> **Task goal**: Each line of the records that holds "browser" should be shown in full.

> **The data**:
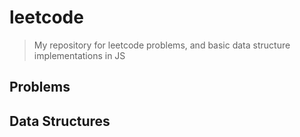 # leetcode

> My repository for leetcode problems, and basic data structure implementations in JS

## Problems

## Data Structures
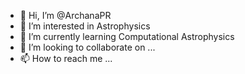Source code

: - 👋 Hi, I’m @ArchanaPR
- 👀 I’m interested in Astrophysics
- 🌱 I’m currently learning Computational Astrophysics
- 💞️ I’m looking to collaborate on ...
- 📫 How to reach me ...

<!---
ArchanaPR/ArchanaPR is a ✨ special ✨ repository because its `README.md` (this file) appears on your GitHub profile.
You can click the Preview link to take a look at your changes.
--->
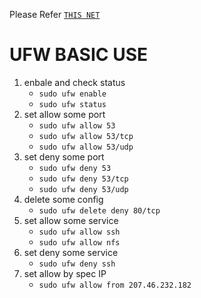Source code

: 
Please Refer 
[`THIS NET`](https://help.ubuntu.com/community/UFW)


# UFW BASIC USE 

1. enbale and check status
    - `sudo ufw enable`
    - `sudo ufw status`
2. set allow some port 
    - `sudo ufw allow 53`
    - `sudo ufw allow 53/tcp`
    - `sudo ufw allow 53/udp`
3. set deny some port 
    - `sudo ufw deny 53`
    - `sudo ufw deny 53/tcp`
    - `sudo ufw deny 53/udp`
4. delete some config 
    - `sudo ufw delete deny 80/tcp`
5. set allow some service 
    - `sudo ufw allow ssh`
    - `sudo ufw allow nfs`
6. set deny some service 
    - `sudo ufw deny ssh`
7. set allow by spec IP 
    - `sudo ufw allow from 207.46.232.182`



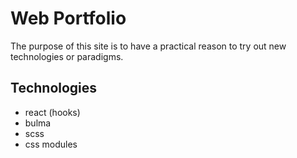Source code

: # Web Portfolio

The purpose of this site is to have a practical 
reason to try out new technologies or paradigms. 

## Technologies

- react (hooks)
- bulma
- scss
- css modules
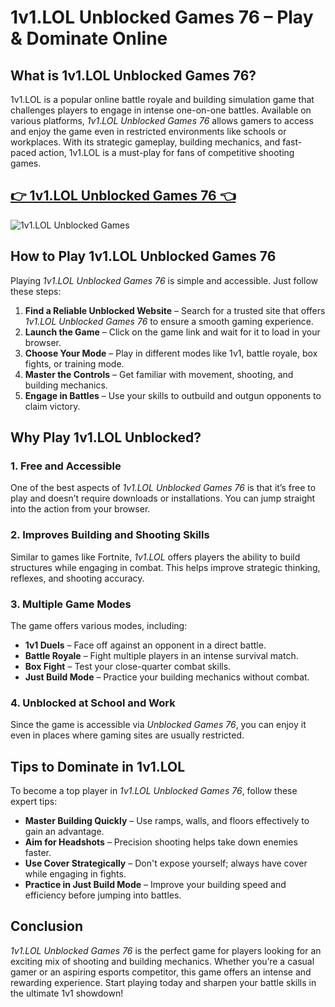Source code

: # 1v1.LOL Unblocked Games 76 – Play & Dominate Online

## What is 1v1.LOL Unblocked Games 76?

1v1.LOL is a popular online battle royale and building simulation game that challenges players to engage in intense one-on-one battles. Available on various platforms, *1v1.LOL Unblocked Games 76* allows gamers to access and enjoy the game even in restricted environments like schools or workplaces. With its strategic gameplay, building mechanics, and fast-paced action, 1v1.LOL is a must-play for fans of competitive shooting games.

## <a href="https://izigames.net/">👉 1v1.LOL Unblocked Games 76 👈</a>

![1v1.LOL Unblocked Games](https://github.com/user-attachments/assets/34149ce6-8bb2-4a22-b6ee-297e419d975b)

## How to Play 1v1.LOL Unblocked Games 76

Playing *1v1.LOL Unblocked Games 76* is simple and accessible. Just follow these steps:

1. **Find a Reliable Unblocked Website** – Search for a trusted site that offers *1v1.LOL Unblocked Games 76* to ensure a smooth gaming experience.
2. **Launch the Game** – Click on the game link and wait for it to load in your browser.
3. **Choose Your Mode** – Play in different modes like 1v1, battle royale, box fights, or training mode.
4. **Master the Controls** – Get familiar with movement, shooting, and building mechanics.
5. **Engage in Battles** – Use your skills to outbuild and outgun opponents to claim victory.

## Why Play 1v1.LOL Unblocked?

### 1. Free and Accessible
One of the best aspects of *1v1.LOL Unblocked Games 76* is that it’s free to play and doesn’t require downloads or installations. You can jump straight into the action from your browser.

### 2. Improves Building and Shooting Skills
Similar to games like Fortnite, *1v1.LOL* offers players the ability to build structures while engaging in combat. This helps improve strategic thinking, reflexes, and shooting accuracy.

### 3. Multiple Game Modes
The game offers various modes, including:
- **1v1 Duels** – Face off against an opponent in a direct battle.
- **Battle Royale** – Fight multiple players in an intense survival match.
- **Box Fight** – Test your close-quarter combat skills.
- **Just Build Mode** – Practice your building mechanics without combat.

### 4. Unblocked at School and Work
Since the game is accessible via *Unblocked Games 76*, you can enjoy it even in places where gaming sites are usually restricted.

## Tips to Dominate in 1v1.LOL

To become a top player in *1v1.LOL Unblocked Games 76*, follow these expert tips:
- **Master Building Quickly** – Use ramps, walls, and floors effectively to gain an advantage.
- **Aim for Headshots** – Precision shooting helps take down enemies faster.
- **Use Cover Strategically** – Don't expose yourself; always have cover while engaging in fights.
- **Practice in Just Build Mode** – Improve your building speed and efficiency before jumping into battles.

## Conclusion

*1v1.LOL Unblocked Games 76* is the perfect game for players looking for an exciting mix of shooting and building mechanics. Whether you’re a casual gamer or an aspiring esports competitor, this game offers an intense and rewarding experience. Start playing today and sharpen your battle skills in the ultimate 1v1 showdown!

> **Task answer**:
2. **Launch the Game** – Click on the game link and wait for it to load in your browser.
One of the best aspects of *1v1.LOL Unblocked Games 76* is that it’s free to play and doesn’t require downloads or installations. You can jump straight into the action from your browser.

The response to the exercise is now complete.